Série: um poeta & um teórico na caixa de fósforos
Capítulo 3
Caixa aberta a novas experimentações
reginà guerra
Na primeira vez em que ajudei o Marcelo a montar HAICAIXAS fiquei muito impressionada com a ordem sequencial em que eram colocados os haicais. Todos os 100 haicais meticulosamente cortados eram colocados enfileirados na perfeita ordem inversa na mesa.
O primeiro haicai que ia para o fundo da caixa era o 100 e assim, sucessivamente, até o número 1. Por cima do haicai número 1, a folha de rosto com os dados da edição.
Eu que tinha uma HAICAIXA, presente do Marcelo em 2006, não sabia dessa ordem. Minha HAICAIXA ficava na mesa de centro da sala e eu a abria tirando um haicai ao acaso, como um pequeno oráculo, inspiração para aquele momento. E o haicai voltava para um novo lugar na HAICAIXA.
E era essa a ideia do Marcelo: um conceito dentro da HAICAIXA, obra aberta. Conceito desenvolvido pelo Umberto Eco que considera o leitor/espectador como criador da obra de arte; a recepção da obra sendo parte dela. Talvez a poesia seja a arte mais aberta: o leitor pode viajar/imaginar inúmeros sentidos a partir das sugestões do poema.

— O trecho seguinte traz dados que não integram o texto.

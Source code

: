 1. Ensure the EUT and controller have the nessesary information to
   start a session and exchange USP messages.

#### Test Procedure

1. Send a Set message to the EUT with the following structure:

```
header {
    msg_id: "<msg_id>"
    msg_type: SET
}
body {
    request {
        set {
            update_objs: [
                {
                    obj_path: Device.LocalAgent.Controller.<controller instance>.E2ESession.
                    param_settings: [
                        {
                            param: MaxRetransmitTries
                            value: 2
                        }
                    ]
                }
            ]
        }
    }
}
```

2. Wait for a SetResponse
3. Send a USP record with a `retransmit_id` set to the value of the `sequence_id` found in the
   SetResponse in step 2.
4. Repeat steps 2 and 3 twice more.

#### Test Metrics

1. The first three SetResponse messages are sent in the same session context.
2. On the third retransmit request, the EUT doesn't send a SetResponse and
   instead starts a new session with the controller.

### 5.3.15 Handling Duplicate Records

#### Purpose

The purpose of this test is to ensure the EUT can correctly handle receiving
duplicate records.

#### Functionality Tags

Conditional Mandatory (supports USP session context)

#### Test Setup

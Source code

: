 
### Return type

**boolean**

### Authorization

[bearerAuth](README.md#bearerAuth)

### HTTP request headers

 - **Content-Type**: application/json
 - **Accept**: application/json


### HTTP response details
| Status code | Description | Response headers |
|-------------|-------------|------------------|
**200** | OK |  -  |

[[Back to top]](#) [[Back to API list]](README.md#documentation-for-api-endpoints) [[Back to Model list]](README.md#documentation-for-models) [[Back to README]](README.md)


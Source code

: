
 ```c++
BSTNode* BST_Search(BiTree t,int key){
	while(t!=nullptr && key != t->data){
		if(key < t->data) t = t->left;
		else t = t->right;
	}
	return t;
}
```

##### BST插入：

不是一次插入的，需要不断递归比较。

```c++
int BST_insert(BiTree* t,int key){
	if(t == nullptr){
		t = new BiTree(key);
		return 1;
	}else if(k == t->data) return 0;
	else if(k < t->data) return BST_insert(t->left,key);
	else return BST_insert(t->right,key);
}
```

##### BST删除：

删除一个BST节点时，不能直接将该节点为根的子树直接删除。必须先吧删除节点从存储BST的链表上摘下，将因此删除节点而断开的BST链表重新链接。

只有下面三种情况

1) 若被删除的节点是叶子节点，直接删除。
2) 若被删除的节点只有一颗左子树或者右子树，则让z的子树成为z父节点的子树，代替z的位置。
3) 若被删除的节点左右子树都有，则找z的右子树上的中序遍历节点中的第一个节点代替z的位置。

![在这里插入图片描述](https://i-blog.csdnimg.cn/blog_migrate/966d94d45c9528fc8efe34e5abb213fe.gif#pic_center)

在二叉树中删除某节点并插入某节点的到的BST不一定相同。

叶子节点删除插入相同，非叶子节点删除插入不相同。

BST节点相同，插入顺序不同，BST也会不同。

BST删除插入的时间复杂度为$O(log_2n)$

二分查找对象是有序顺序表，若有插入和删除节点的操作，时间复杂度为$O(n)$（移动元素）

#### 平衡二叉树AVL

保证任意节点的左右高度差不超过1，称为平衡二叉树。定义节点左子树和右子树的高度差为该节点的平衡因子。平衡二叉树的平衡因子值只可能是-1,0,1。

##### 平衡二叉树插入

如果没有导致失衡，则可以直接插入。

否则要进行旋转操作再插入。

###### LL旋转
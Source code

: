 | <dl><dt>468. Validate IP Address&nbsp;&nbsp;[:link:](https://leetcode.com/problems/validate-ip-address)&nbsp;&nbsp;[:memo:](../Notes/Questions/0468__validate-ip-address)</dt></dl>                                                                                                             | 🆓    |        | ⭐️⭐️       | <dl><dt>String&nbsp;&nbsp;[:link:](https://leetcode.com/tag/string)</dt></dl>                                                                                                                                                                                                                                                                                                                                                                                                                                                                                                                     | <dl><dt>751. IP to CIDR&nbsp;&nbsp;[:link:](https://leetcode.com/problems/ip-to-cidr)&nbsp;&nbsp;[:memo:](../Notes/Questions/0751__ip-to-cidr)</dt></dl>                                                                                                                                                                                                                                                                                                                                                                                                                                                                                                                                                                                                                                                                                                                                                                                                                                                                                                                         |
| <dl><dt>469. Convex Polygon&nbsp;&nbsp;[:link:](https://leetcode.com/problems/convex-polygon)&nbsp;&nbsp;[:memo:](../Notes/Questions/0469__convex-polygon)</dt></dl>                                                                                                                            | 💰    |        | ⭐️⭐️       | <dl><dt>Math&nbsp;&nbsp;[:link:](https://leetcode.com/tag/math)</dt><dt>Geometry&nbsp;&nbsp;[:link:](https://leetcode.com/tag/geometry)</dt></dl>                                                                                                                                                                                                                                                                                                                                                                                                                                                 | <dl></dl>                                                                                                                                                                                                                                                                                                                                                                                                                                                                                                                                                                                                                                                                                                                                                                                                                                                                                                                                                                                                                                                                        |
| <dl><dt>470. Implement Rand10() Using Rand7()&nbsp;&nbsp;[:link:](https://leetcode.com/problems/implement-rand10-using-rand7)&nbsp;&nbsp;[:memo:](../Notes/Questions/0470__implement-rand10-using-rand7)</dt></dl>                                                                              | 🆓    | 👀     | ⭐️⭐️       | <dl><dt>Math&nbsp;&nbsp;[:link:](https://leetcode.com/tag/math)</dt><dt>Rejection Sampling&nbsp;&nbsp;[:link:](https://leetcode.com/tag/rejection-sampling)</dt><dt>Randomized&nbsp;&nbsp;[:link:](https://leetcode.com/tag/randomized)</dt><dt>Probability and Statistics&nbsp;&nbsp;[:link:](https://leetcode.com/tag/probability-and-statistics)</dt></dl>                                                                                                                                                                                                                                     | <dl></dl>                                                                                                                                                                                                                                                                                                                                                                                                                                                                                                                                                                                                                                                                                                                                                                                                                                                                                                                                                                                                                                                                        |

A HAICAIXA amplia, potencia esse conceito ao permitir que o leitor monte sua própria sequência, sem estar preso a uma página do livro. Os haicais não mostram marcação numérica: não é mais possível recriar a ordem exata do poeta. Nasce assim uma nova sequência feita das preferências do leitor ou pelo acaso.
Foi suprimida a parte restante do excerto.